ENTRIES SUPPLIED:
.....

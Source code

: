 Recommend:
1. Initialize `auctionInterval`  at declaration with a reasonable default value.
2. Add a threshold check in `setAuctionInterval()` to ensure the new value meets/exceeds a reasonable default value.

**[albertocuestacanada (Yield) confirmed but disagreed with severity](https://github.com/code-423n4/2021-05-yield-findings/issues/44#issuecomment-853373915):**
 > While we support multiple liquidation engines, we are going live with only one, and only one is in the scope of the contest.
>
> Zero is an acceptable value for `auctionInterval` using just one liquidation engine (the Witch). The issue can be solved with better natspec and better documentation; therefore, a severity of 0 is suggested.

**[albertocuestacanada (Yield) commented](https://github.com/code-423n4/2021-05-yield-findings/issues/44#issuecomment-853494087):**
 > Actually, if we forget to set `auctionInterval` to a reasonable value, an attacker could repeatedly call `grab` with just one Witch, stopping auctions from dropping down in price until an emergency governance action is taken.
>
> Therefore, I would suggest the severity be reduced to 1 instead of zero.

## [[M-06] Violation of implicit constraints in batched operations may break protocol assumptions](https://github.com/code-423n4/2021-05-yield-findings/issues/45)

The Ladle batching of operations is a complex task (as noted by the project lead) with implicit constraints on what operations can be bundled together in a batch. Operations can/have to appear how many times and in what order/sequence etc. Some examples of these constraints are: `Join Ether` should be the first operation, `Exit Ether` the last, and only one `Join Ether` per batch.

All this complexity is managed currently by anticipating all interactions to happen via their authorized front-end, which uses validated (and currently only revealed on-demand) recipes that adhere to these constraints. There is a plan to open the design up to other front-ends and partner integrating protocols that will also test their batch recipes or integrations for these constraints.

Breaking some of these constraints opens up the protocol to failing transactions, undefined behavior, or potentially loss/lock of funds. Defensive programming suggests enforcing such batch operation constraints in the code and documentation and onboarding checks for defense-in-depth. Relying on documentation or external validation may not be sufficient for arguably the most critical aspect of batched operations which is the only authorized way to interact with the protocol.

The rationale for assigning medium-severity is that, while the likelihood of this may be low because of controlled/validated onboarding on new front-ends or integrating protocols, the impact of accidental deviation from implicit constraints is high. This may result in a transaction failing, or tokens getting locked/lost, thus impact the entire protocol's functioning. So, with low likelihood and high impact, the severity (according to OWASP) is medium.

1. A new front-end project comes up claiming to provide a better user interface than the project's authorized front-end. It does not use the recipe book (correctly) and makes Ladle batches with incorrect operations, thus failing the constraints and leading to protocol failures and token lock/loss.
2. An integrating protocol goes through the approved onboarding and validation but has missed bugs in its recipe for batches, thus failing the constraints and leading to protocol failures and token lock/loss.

.....

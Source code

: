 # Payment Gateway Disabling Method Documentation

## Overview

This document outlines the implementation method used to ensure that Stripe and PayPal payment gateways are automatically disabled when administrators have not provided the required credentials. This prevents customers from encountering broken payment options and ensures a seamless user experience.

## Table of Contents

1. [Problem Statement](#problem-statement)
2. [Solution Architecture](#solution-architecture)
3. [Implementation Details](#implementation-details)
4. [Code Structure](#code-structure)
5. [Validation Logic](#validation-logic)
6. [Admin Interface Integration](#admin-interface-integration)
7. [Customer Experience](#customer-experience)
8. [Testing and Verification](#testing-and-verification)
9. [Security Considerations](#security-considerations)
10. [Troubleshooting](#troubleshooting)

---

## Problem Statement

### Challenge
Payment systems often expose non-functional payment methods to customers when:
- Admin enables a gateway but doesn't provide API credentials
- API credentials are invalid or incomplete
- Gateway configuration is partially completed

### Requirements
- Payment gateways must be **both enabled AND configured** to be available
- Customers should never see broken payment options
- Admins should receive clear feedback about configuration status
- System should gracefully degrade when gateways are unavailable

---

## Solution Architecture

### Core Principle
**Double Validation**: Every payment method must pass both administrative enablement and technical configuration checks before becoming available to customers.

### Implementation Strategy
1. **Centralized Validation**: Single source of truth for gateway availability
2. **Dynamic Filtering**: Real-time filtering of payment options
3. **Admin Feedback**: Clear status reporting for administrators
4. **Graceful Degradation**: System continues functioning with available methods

.....

TASK INSTRUCTIONS: Scan the preceding listing for the string "just" and copy every line where it occurs.

FINISHED TASK:
> Zero is an acceptable value for `auctionInterval` using just one liquidation engine (the Witch). The issue can be solved with better natspec and better documentation; therefore, a severity of 0 is suggested.
 > Actually, if we forget to set `auctionInterval` to a reasonable value, an attacker could repeatedly call `grab` with just one Witch, stopping auctions from dropping down in price until an emergency governance action is taken.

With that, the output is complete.